[SUPPLIED ENTRIES Boundary: Start]

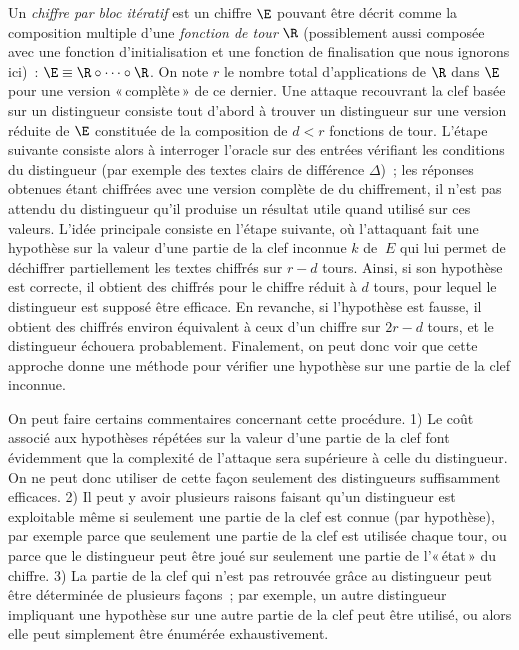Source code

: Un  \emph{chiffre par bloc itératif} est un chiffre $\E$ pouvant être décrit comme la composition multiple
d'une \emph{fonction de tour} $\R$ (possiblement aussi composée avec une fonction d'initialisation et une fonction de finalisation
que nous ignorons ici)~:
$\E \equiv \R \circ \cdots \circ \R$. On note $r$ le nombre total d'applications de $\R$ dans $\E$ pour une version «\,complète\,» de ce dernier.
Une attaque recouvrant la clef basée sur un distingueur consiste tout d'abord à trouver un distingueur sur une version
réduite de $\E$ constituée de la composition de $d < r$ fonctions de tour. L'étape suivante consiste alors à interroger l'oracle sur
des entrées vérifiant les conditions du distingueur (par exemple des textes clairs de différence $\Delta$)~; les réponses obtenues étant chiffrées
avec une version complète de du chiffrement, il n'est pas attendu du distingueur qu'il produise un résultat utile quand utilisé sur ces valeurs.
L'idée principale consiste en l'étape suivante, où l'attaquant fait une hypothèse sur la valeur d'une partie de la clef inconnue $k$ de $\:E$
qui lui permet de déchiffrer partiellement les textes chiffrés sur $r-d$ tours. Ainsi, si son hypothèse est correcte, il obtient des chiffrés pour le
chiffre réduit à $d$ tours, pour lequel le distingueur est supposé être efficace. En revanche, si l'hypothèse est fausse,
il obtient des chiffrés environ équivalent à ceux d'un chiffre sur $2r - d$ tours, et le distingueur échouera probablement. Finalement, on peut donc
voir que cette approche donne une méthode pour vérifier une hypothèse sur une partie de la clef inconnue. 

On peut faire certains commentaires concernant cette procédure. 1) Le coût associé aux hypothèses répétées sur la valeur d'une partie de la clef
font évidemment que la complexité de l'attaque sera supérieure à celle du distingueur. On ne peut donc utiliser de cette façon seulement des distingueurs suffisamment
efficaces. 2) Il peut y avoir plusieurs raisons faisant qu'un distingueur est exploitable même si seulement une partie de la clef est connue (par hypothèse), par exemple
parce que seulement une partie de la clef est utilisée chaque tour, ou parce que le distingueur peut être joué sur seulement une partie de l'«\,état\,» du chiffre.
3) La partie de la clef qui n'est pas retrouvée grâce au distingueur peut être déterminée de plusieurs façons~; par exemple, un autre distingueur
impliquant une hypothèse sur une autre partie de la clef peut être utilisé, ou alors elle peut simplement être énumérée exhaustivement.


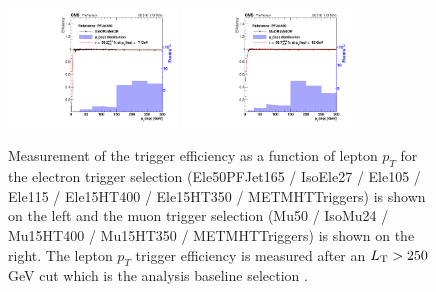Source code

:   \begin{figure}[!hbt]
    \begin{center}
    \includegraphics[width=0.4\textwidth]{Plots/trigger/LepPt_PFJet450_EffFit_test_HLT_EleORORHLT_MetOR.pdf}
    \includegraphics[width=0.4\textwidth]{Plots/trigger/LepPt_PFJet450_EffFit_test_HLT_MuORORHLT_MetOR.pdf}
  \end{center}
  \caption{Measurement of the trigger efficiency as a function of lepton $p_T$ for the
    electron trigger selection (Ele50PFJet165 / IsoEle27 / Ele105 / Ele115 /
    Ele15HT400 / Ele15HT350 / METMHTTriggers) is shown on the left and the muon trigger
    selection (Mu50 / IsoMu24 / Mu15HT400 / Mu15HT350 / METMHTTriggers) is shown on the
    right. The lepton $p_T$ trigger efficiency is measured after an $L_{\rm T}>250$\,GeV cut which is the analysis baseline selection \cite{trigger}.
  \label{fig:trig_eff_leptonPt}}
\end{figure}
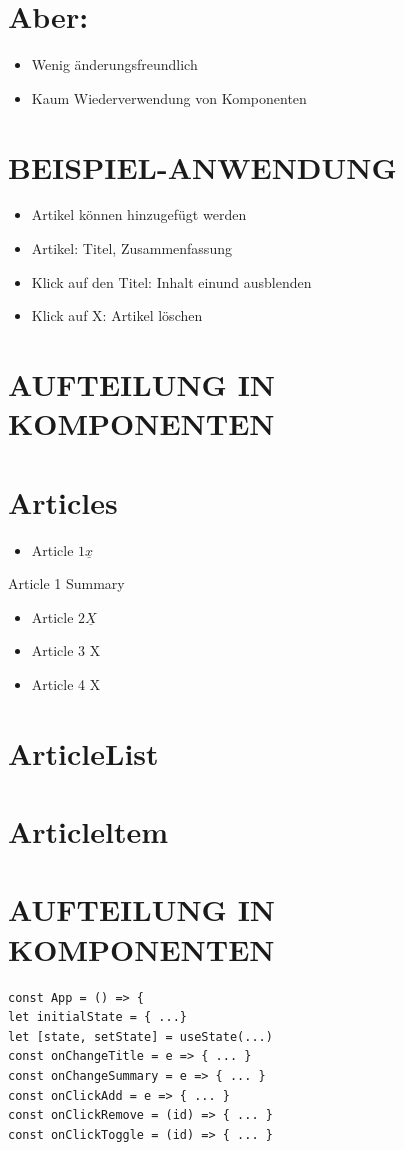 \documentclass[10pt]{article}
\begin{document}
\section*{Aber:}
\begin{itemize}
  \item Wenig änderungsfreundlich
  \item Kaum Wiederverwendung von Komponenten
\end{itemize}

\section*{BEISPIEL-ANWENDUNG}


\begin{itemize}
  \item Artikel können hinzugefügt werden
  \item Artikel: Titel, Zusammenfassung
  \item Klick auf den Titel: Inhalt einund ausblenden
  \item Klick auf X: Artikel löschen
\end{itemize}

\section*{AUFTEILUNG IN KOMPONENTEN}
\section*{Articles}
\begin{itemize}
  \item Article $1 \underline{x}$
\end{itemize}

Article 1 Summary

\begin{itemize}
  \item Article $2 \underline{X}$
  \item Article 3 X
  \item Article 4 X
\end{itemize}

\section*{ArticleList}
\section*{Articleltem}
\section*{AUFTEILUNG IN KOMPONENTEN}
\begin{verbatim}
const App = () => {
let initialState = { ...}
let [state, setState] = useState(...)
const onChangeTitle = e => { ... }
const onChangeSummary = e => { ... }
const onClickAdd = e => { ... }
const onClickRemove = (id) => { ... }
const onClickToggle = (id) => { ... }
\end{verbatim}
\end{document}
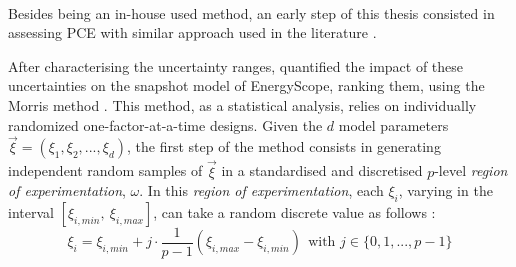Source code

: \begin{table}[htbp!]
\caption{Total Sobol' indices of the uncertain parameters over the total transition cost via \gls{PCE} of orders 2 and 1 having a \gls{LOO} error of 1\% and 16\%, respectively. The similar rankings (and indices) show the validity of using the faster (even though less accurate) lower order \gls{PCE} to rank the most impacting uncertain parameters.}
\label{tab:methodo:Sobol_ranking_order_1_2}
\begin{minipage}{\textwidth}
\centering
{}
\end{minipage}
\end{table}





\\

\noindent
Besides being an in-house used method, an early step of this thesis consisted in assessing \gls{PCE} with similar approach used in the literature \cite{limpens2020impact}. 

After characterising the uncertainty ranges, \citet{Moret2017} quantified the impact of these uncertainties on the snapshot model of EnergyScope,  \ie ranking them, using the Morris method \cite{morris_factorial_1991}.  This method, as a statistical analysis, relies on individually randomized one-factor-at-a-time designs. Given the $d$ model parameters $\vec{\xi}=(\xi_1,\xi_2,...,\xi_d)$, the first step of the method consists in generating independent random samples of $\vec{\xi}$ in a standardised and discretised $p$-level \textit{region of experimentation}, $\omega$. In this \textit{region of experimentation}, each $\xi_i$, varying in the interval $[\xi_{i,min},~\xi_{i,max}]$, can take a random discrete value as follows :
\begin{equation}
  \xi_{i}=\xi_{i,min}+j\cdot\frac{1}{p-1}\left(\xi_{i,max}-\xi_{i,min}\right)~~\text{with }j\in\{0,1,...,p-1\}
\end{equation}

[SUPPLIED ENTRIES Boundary: End]

YOUR ASSIGNMENT:
Output only the lines running from the top of the data above to the line with "que nous ignorons", inclusive, word for word and without pictures.

TASK OUTPUT:
Source code

: Un  \emph{chiffre par bloc itératif} est un chiffre $\E$ pouvant être décrit comme la composition multiple
d'une \emph{fonction de tour} $\R$ (possiblement aussi composée avec une fonction d'initialisation et une fonction de finalisation
que nous ignorons ici)~:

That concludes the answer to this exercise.